- _Requirement_:
Each line of the records that holds the word "indexes" should be copied out.

*** Begin section ***

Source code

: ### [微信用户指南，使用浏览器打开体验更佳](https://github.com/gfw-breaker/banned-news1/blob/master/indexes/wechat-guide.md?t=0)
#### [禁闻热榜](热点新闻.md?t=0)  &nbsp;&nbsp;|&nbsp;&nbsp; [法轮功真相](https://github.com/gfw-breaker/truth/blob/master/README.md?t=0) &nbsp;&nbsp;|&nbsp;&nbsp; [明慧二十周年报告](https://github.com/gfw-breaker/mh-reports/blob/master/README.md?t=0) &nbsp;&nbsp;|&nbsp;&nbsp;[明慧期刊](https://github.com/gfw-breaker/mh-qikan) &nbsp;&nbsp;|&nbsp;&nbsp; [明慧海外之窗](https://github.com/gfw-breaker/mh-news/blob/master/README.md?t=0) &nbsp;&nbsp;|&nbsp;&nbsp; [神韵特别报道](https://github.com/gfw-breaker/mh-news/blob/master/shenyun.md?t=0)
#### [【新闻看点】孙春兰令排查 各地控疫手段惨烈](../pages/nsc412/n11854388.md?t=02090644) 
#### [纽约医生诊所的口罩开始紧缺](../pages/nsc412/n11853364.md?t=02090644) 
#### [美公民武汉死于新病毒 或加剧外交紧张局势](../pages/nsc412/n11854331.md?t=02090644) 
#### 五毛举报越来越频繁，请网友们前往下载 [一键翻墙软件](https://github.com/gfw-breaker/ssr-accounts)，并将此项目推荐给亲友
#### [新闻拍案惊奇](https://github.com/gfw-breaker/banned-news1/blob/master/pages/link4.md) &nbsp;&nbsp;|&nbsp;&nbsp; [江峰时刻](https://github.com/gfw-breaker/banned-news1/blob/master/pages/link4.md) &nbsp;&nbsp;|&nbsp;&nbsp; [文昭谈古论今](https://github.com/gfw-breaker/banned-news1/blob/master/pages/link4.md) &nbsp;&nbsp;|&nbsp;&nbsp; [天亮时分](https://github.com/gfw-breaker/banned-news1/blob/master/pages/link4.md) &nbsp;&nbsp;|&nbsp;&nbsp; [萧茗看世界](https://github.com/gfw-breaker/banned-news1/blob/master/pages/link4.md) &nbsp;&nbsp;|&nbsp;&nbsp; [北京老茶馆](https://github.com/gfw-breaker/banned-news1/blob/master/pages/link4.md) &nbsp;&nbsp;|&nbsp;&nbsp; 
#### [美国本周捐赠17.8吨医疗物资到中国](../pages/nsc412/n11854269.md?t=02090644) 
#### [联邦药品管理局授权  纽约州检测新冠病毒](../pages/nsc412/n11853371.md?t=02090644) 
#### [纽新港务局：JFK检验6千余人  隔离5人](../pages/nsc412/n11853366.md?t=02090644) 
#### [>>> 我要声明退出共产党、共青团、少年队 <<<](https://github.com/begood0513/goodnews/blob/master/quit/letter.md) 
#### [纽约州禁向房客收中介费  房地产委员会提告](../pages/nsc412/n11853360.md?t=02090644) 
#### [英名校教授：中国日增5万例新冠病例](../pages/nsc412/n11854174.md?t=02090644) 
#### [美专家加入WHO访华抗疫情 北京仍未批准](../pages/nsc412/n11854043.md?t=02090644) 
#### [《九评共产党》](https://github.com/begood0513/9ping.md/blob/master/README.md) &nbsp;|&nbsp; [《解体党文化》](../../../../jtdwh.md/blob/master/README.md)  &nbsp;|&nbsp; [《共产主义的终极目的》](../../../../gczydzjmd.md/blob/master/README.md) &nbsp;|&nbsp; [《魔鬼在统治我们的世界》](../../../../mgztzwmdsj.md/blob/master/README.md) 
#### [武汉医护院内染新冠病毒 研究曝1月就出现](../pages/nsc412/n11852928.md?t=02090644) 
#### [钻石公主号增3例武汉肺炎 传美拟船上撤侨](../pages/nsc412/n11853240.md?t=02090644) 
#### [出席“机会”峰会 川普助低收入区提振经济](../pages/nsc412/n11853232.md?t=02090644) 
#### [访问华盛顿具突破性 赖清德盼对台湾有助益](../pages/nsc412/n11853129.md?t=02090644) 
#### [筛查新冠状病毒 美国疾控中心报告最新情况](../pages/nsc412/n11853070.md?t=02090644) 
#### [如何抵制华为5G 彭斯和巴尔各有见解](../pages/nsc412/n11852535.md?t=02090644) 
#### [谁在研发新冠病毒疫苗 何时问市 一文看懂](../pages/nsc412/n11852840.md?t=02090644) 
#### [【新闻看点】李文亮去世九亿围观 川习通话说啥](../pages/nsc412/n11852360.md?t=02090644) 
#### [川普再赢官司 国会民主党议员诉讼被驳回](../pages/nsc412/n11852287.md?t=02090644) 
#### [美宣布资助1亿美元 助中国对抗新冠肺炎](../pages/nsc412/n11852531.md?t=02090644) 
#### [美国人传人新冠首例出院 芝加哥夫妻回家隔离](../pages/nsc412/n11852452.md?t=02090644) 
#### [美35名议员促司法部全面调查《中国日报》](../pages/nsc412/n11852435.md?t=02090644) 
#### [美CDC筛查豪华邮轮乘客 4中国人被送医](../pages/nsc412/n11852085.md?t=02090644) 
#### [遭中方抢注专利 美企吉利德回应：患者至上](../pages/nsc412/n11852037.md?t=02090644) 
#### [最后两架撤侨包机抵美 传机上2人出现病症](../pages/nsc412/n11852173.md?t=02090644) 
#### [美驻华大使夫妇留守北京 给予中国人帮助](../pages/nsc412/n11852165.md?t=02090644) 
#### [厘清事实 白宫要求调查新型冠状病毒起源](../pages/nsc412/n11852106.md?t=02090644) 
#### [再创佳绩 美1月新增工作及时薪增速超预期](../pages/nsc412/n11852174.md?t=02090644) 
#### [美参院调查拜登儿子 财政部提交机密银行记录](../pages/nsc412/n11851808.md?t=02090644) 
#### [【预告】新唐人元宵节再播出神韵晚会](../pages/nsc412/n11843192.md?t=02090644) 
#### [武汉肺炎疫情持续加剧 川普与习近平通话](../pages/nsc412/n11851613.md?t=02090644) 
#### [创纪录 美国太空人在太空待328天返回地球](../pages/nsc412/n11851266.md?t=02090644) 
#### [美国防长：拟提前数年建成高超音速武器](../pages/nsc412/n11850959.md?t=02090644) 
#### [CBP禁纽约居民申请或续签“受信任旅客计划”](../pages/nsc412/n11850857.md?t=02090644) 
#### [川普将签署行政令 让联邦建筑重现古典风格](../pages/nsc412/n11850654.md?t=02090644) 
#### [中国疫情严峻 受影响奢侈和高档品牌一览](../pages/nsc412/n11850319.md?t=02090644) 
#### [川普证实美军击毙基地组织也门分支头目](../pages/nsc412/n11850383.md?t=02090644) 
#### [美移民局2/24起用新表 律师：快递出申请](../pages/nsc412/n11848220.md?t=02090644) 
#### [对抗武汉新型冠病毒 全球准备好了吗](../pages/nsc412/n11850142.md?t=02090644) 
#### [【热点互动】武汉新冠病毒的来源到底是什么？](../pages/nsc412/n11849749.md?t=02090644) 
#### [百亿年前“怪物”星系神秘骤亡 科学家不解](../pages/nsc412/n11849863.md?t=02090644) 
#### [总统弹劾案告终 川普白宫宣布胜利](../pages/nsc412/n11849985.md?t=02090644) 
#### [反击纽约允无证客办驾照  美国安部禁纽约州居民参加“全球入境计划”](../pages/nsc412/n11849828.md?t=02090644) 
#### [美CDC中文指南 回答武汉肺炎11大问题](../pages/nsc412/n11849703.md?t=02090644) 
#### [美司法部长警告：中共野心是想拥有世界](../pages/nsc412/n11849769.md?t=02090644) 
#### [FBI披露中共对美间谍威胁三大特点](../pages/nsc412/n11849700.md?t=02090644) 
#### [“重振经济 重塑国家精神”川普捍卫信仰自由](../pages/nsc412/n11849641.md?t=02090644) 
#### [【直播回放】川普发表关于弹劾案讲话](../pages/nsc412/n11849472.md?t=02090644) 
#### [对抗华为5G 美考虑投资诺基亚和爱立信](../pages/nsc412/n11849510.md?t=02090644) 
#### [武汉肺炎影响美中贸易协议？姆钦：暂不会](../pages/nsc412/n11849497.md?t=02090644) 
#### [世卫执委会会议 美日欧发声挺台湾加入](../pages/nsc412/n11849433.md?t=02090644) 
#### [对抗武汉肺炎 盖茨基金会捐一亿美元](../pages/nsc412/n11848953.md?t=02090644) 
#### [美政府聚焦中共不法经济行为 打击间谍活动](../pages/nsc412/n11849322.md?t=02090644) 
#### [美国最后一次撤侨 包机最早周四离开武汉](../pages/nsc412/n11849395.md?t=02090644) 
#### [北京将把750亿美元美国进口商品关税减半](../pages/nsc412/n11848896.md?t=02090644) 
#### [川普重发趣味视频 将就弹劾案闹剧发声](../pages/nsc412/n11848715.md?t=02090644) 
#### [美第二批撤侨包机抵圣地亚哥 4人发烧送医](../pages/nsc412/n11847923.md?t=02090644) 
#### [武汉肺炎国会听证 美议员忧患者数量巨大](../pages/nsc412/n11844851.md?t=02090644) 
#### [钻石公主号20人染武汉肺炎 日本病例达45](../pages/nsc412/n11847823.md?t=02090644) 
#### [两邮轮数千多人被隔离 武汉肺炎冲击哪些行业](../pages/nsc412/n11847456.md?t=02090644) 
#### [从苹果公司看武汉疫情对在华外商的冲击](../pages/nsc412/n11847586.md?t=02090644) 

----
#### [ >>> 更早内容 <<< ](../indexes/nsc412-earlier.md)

*** End section ***

- _Written solution_:
: ### [微信用户指南，使用浏览器打开体验更佳](https://github.com/gfw-breaker/banned-news1/blob/master/indexes/wechat-guide.md?t=0)
#### [ >>> 更早内容 <<< ](../indexes/nsc412-earlier.md)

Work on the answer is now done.